* _To do_
The line containing "skiing高山滑雪、the alpine resort阿尔卑斯山胜地，其实Alpine是一个操作系统。" marks the end; return exactly every line from the start of the records up to and including it, but no pictures.
Segment Start: Records for this exercise
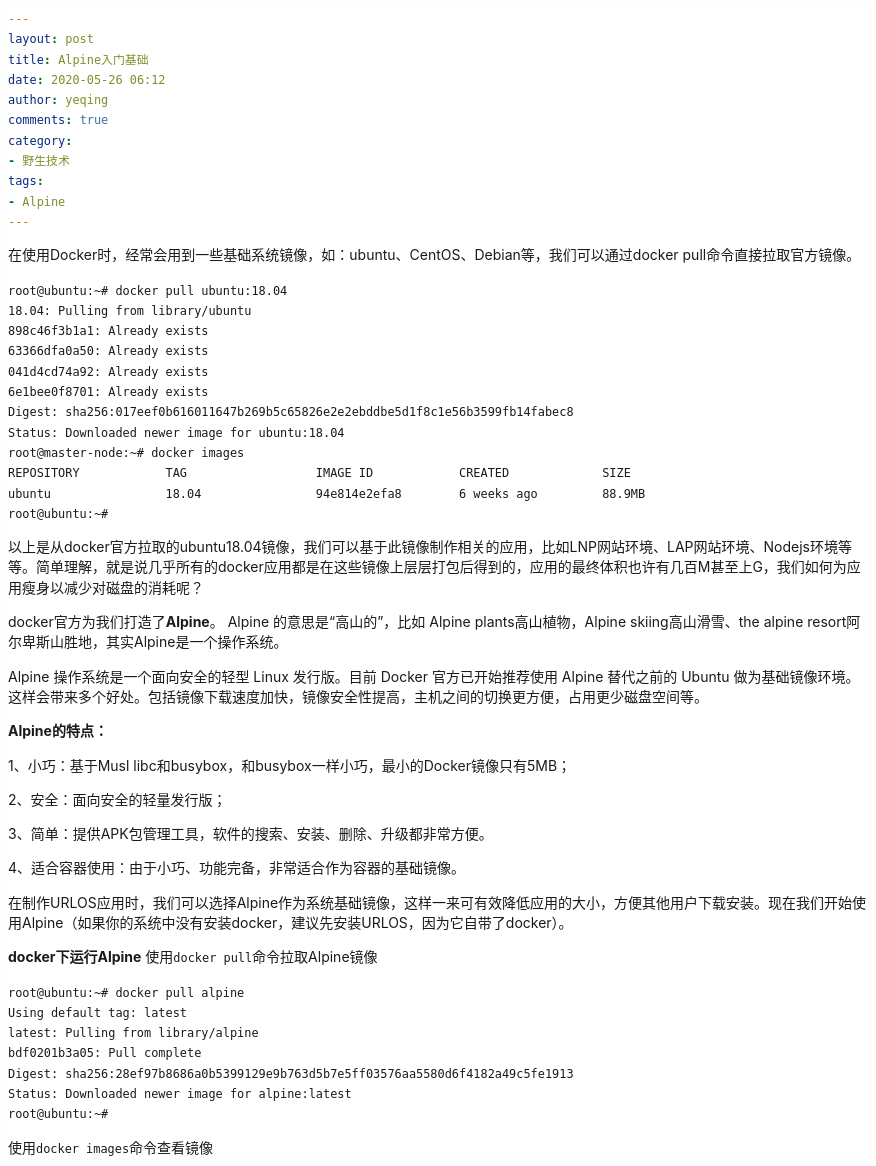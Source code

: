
 ```yaml
---
layout: post
title: Alpine入门基础
date: 2020-05-26 06:12
author: yeqing
comments: true
category:
- 野生技术
tags:
- Alpine
---
```


在使用Docker时，经常会用到一些基础系统镜像，如：ubuntu、CentOS、Debian等，我们可以通过docker pull命令直接拉取官方镜像。

```bash
root@ubuntu:~# docker pull ubuntu:18.04
18.04: Pulling from library/ubuntu
898c46f3b1a1: Already exists
63366dfa0a50: Already exists
041d4cd74a92: Already exists
6e1bee0f8701: Already exists
Digest: sha256:017eef0b616011647b269b5c65826e2e2ebddbe5d1f8c1e56b3599fb14fabec8
Status: Downloaded newer image for ubuntu:18.04
root@master-node:~# docker images
REPOSITORY            TAG                  IMAGE ID            CREATED             SIZE
ubuntu                18.04                94e814e2efa8        6 weeks ago         88.9MB
root@ubuntu:~#
```
以上是从docker官方拉取的ubuntu18.04镜像，我们可以基于此镜像制作相关的应用，比如LNP网站环境、LAP网站环境、Nodejs环境等等。简单理解，就是说几乎所有的docker应用都是在这些镜像上层层打包后得到的，应用的最终体积也许有几百M甚至上G，我们如何为应用瘦身以减少对磁盘的消耗呢？

docker官方为我们打造了**Alpine**。
Alpine 的意思是“高山的”，比如 Alpine plants高山植物，Alpine skiing高山滑雪、the alpine resort阿尔卑斯山胜地，其实Alpine是一个操作系统。

Alpine 操作系统是一个面向安全的轻型 Linux 发行版。目前 Docker 官方已开始推荐使用 Alpine 替代之前的 Ubuntu 做为基础镜像环境。这样会带来多个好处。包括镜像下载速度加快，镜像安全性提高，主机之间的切换更方便，占用更少磁盘空间等。

**Alpine的特点：**

1、小巧：基于Musl libc和busybox，和busybox一样小巧，最小的Docker镜像只有5MB；

2、安全：面向安全的轻量发行版；

3、简单：提供APK包管理工具，软件的搜索、安装、删除、升级都非常方便。

4、适合容器使用：由于小巧、功能完备，非常适合作为容器的基础镜像。

在制作URLOS应用时，我们可以选择Alpine作为系统基础镜像，这样一来可有效降低应用的大小，方便其他用户下载安装。现在我们开始使用Alpine（如果你的系统中没有安装docker，建议先安装URLOS，因为它自带了docker）。

**docker下运行Alpine**
使用`docker pull`命令拉取Alpine镜像

    root@ubuntu:~# docker pull alpine
    Using default tag: latest
    latest: Pulling from library/alpine
    bdf0201b3a05: Pull complete
    Digest: sha256:28ef97b8686a0b5399129e9b763d5b7e5ff03576aa5580d6f4182a49c5fe1913
    Status: Downloaded newer image for alpine:latest
    root@ubuntu:~#
使用`docker images`命令查看镜像
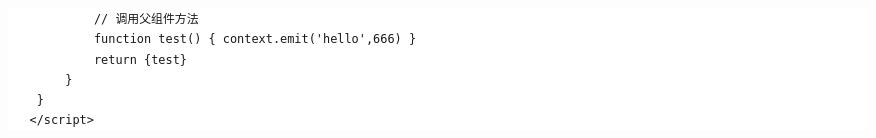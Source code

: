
```vue
            // 调用父组件方法
            function test() { context.emit('hello',666) }
            return {test}
        }
    }
   </script>
  ```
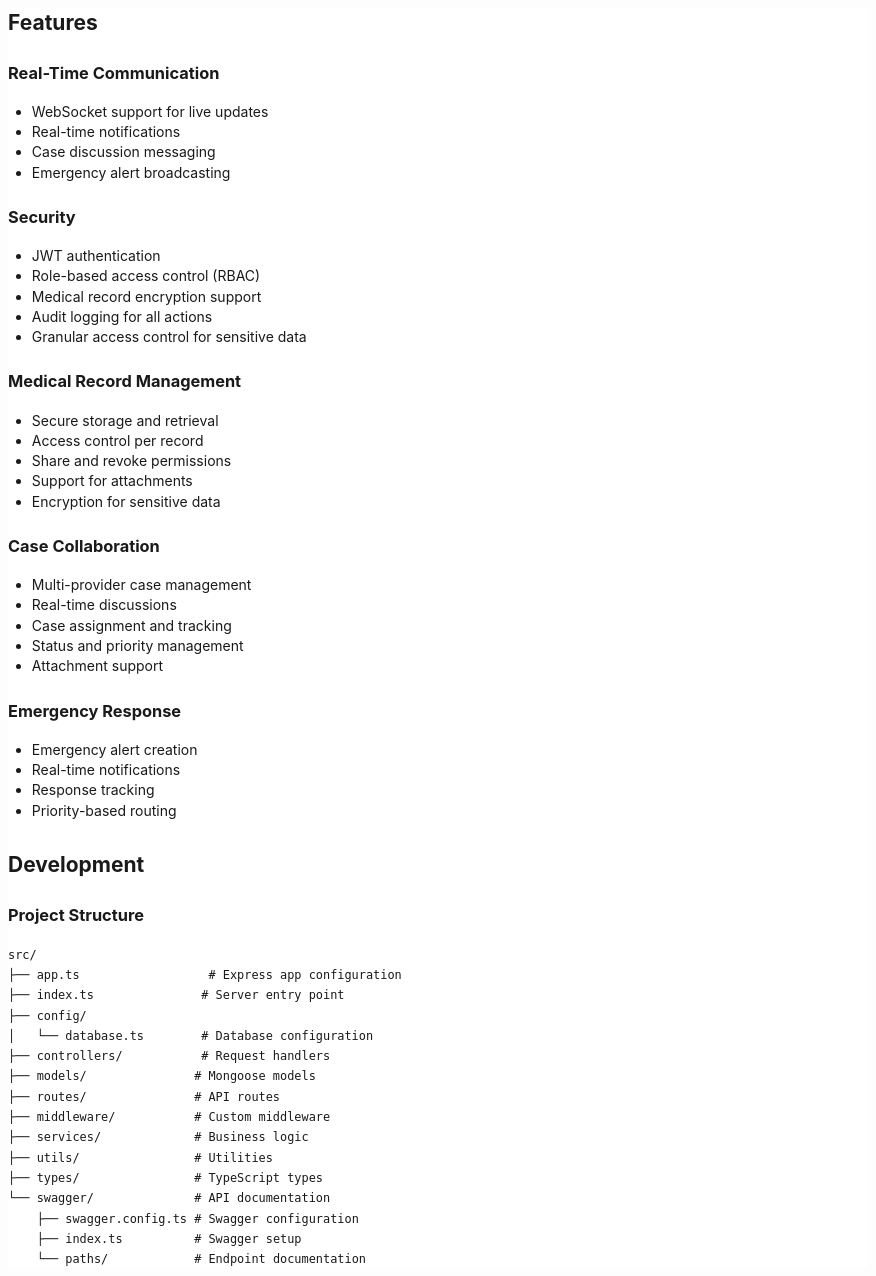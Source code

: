 ## Features

### Real-Time Communication
- WebSocket support for live updates
- Real-time notifications
- Case discussion messaging
- Emergency alert broadcasting

### Security
- JWT authentication
- Role-based access control (RBAC)
- Medical record encryption support
- Audit logging for all actions
- Granular access control for sensitive data

### Medical Record Management
- Secure storage and retrieval
- Access control per record
- Share and revoke permissions
- Support for attachments
- Encryption for sensitive data

### Case Collaboration
- Multi-provider case management
- Real-time discussions
- Case assignment and tracking
- Status and priority management
- Attachment support

### Emergency Response
- Emergency alert creation
- Real-time notifications
- Response tracking
- Priority-based routing

## Development

### Project Structure
```
src/
├── app.ts                  # Express app configuration
├── index.ts               # Server entry point
├── config/
│   └── database.ts        # Database configuration
├── controllers/           # Request handlers
├── models/               # Mongoose models
├── routes/               # API routes
├── middleware/           # Custom middleware
├── services/             # Business logic
├── utils/                # Utilities
├── types/                # TypeScript types
└── swagger/              # API documentation
    ├── swagger.config.ts # Swagger configuration
    ├── index.ts          # Swagger setup
    └── paths/            # Endpoint documentation
```

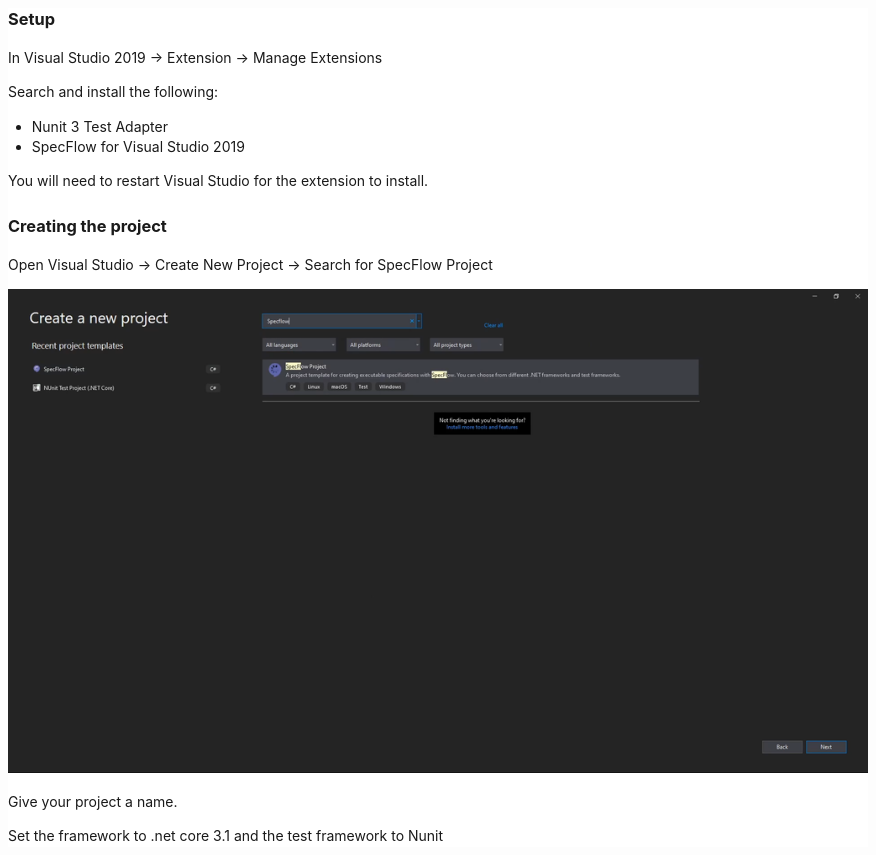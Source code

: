 ### Setup
In Visual Studio 2019 -> Extension -> Manage Extensions

Search and install the following:
- Nunit 3 Test Adapter
- SpecFlow for Visual Studio 2019

You will need to restart Visual Studio for the extension to install.

### Creating the project

Open Visual Studio -> Create New Project -> Search for SpecFlow Project

![Create Specflow 1](./images/Annotation%202020-09-07%20014120.png)

Give your project a name.

Set the framework to .net core 3.1 and the test framework to Nunit
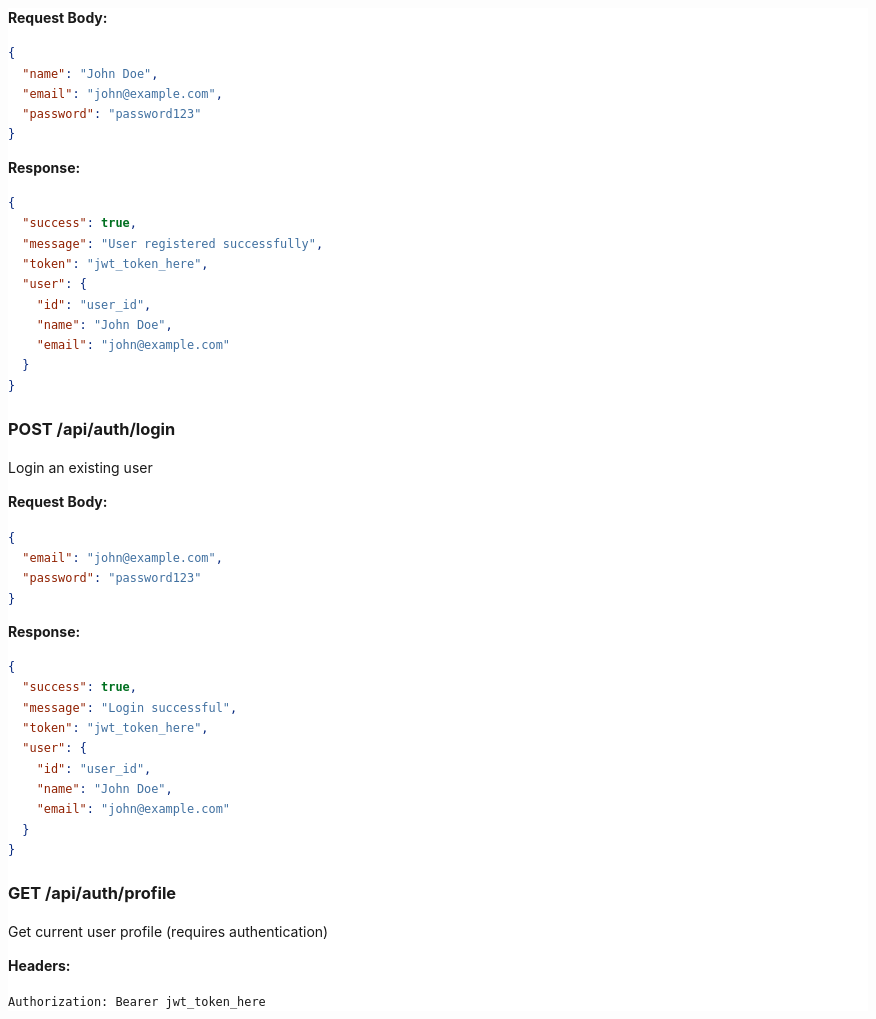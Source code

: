 **Request Body:**
```json
{
  "name": "John Doe",
  "email": "john@example.com",
  "password": "password123"
}
```

**Response:**
```json
{
  "success": true,
  "message": "User registered successfully",
  "token": "jwt_token_here",
  "user": {
    "id": "user_id",
    "name": "John Doe",
    "email": "john@example.com"
  }
}
```

### POST /api/auth/login
Login an existing user

**Request Body:**
```json
{
  "email": "john@example.com",
  "password": "password123"
}
```

**Response:**
```json
{
  "success": true,
  "message": "Login successful",
  "token": "jwt_token_here",
  "user": {
    "id": "user_id",
    "name": "John Doe",
    "email": "john@example.com"
  }
}
```

### GET /api/auth/profile
Get current user profile (requires authentication)

**Headers:**
```
Authorization: Bearer jwt_token_here
```

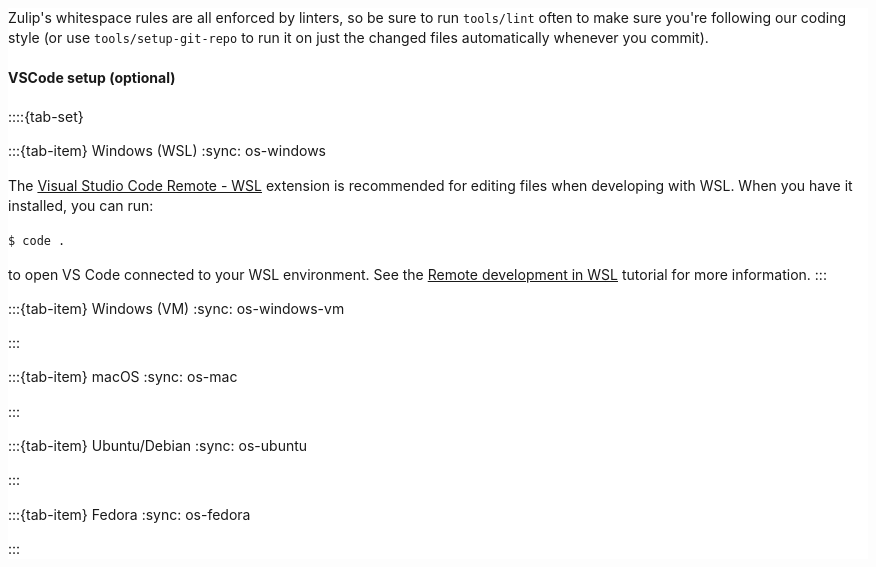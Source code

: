Zulip's whitespace rules are all enforced by linters, so be sure to
run `tools/lint` often to make sure you're following our coding style
(or use `tools/setup-git-repo` to run it on just the changed files
automatically whenever you commit).

#### VSCode setup (optional)

::::{tab-set}

:::{tab-item} Windows (WSL)
:sync: os-windows

The [Visual Studio Code Remote -
WSL](https://code.visualstudio.com/docs/remote/wsl) extension is
recommended for editing files when developing with WSL. When you
have it installed, you can run:

```console
$ code .
```

to open VS Code connected to your WSL environment. See the [Remote development in WSL][remote-wsl] tutorial for more information.
:::

:::{tab-item} Windows (VM)
:sync: os-windows-vm

```{include} setup/vscode-vagrant.md

```

:::

:::{tab-item} macOS
:sync: os-mac

```{include} setup/vscode-vagrant.md

```

:::

:::{tab-item} Ubuntu/Debian
:sync: os-ubuntu

```{include} setup/vscode-vagrant.md

```

:::

:::{tab-item} Fedora
:sync: os-fedora

```{include} setup/vscode-vagrant.md

```

:::


[create-ssh-key]: https://docs.github.com/en/authentication/connecting-to-github-with-ssh/adding-a-new-ssh-key-to-your-github-account
[uninstall-wsl]: https://learn.microsoft.com/en-us/windows/wsl/faq#how-do-i-uninstall-a-wsl-distribution-
[windows-bios-virtualization]: https://www.thewindowsclub.com/disable-hardware-virtualization-in-windows-10
[windows-uac]: https://docs.microsoft.com/en-us/windows/security/identity-protection/user-account-control/how-user-account-control-works
[disable-uac]: https://stackoverflow.com/questions/15320550/why-is-secreatesymboliclinkprivilege-ignored-on-windows-8
[vagrant-dl]: https://www.vagrantup.com/downloads.html
[install-advanced]: setup-advanced.md
[remote-wsl]: https://code.visualstudio.com/docs/remote/wsl-tutorial
[remote-ssh]: https://code.visualstudio.com/docs/remote/ssh-tutorial
[rtd-git-guide]: ../git/index.md
[rtd-testing]: ../testing/testing.md
[rtd-using-dev-env]: using.md
[rtd-dev-remote]: remote.md
[set-up-git]: ../git/setup.md
[ci]: ../git/cloning.md#step-3-configure-continuous-integration-for-your-fork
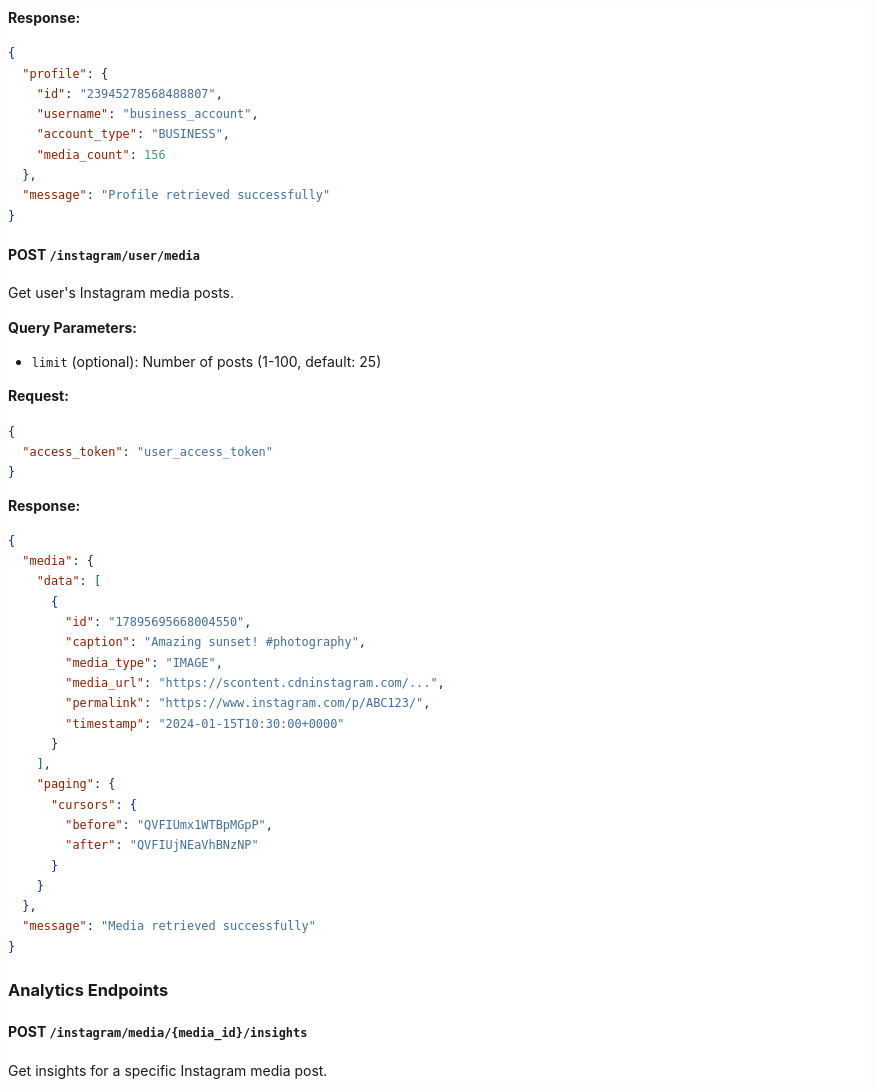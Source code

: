 **Response:**
```json
{
  "profile": {
    "id": "23945278568488807",
    "username": "business_account",
    "account_type": "BUSINESS",
    "media_count": 156
  },
  "message": "Profile retrieved successfully"
}
```

#### POST `/instagram/user/media`
Get user's Instagram media posts.

**Query Parameters:**
- `limit` (optional): Number of posts (1-100, default: 25)

**Request:**
```json
{
  "access_token": "user_access_token"
}
```

**Response:**
```json
{
  "media": {
    "data": [
      {
        "id": "17895695668004550",
        "caption": "Amazing sunset! #photography",
        "media_type": "IMAGE",
        "media_url": "https://scontent.cdninstagram.com/...",
        "permalink": "https://www.instagram.com/p/ABC123/",
        "timestamp": "2024-01-15T10:30:00+0000"
      }
    ],
    "paging": {
      "cursors": {
        "before": "QVFIUmx1WTBpMGpP",
        "after": "QVFIUjNEaVhBNzNP"
      }
    }
  },
  "message": "Media retrieved successfully"
}
```

### Analytics Endpoints

#### POST `/instagram/media/{media_id}/insights`
Get insights for a specific Instagram media post.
Segment End: Records for this exercise
* _Response below_
Source code

:
 ```yaml
---
layout: post
title: Alpine入门基础
date: 2020-05-26 06:12
author: yeqing
comments: true
category:
- 野生技术
tags:
- Alpine
---
```


在使用Docker时，经常会用到一些基础系统镜像，如：ubuntu、CentOS、Debian等，我们可以通过docker pull命令直接拉取官方镜像。

```bash
root@ubuntu:~# docker pull ubuntu:18.04
18.04: Pulling from library/ubuntu
898c46f3b1a1: Already exists
63366dfa0a50: Already exists
041d4cd74a92: Already exists
6e1bee0f8701: Already exists
Digest: sha256:017eef0b616011647b269b5c65826e2e2ebddbe5d1f8c1e56b3599fb14fabec8
Status: Downloaded newer image for ubuntu:18.04
root@master-node:~# docker images
REPOSITORY            TAG                  IMAGE ID            CREATED             SIZE
ubuntu                18.04                94e814e2efa8        6 weeks ago         88.9MB
root@ubuntu:~#
```
以上是从docker官方拉取的ubuntu18.04镜像，我们可以基于此镜像制作相关的应用，比如LNP网站环境、LAP网站环境、Nodejs环境等等。简单理解，就是说几乎所有的docker应用都是在这些镜像上层层打包后得到的，应用的最终体积也许有几百M甚至上G，我们如何为应用瘦身以减少对磁盘的消耗呢？

docker官方为我们打造了**Alpine**。
Alpine 的意思是“高山的”，比如 Alpine plants高山植物，Alpine skiing高山滑雪、the alpine resort阿尔卑斯山胜地，其实Alpine是一个操作系统。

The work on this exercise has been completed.